### Assignment
Copy every entry below exactly as it appears, leaving out the images.

Data items
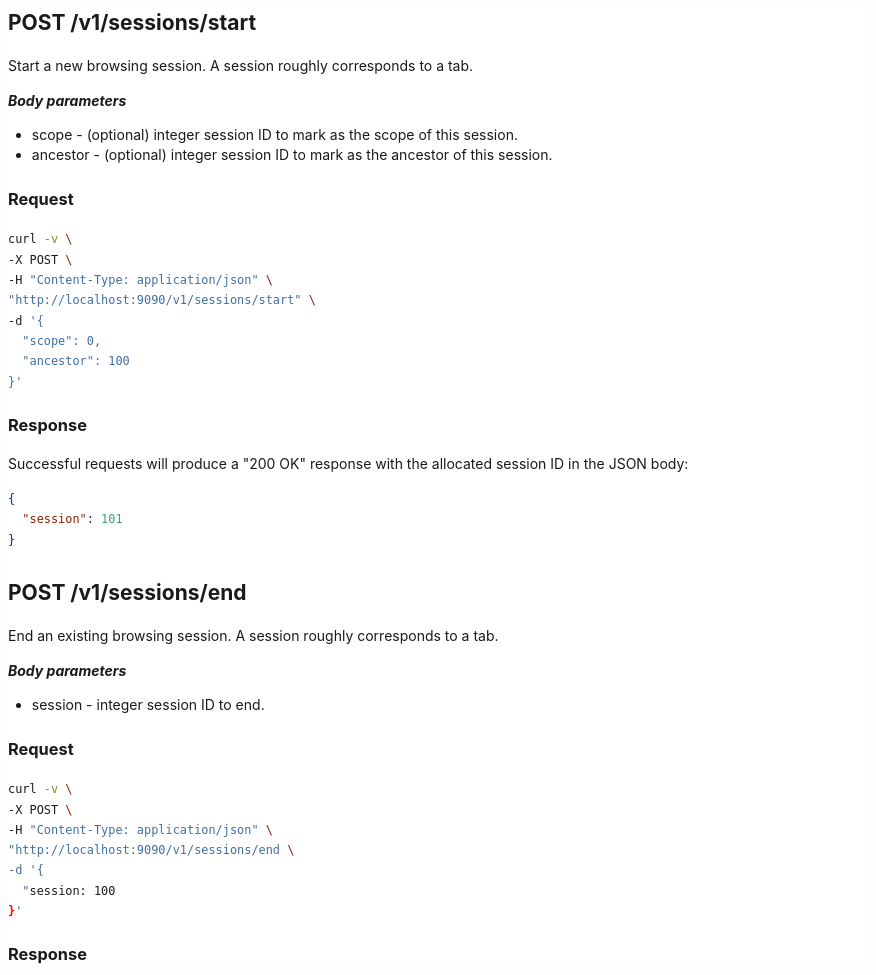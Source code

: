 ## POST /v1/sessions/start

Start a new browsing session.  A session roughly corresponds to a tab.

___Body parameters___

* scope - (optional) integer session ID to mark as the scope of this session.
* ancestor - (optional) integer session ID to mark as the ancestor of this session.

### Request

```sh
curl -v \
-X POST \
-H "Content-Type: application/json" \
"http://localhost:9090/v1/sessions/start" \
-d '{
  "scope": 0,
  "ancestor": 100
}'
```

### Response

Successful requests will produce a "200 OK" response with the
allocated session ID in the JSON body:

```json
{
  "session": 101
}
```

## POST /v1/sessions/end

End an existing browsing session.  A session roughly corresponds to a tab.

___Body parameters___

* session - integer session ID to end.

### Request

```sh
curl -v \
-X POST \
-H "Content-Type: application/json" \
"http://localhost:9090/v1/sessions/end \
-d '{
  "session: 100
}'
```

### Response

### Result of the task
Source code

: ## POST /v1/sessions/start

Start a new browsing session.  A session roughly corresponds to a tab.

___Body parameters___

* scope - (optional) integer session ID to mark as the scope of this session.
* ancestor - (optional) integer session ID to mark as the ancestor of this session.

### Request

```sh
curl -v \
-X POST \
-H "Content-Type: application/json" \
"http://localhost:9090/v1/sessions/start" \
-d '{
  "scope": 0,
  "ancestor": 100
}'
```

### Response

Successful requests will produce a "200 OK" response with the
allocated session ID in the JSON body:

```json
{
  "session": 101
}
```

## POST /v1/sessions/end

End an existing browsing session.  A session roughly corresponds to a tab.

___Body parameters___

* session - integer session ID to end.

### Request

```sh
curl -v \
-X POST \
-H "Content-Type: application/json" \
"http://localhost:9090/v1/sessions/end \
-d '{
  "session: 100
}'
```

### Response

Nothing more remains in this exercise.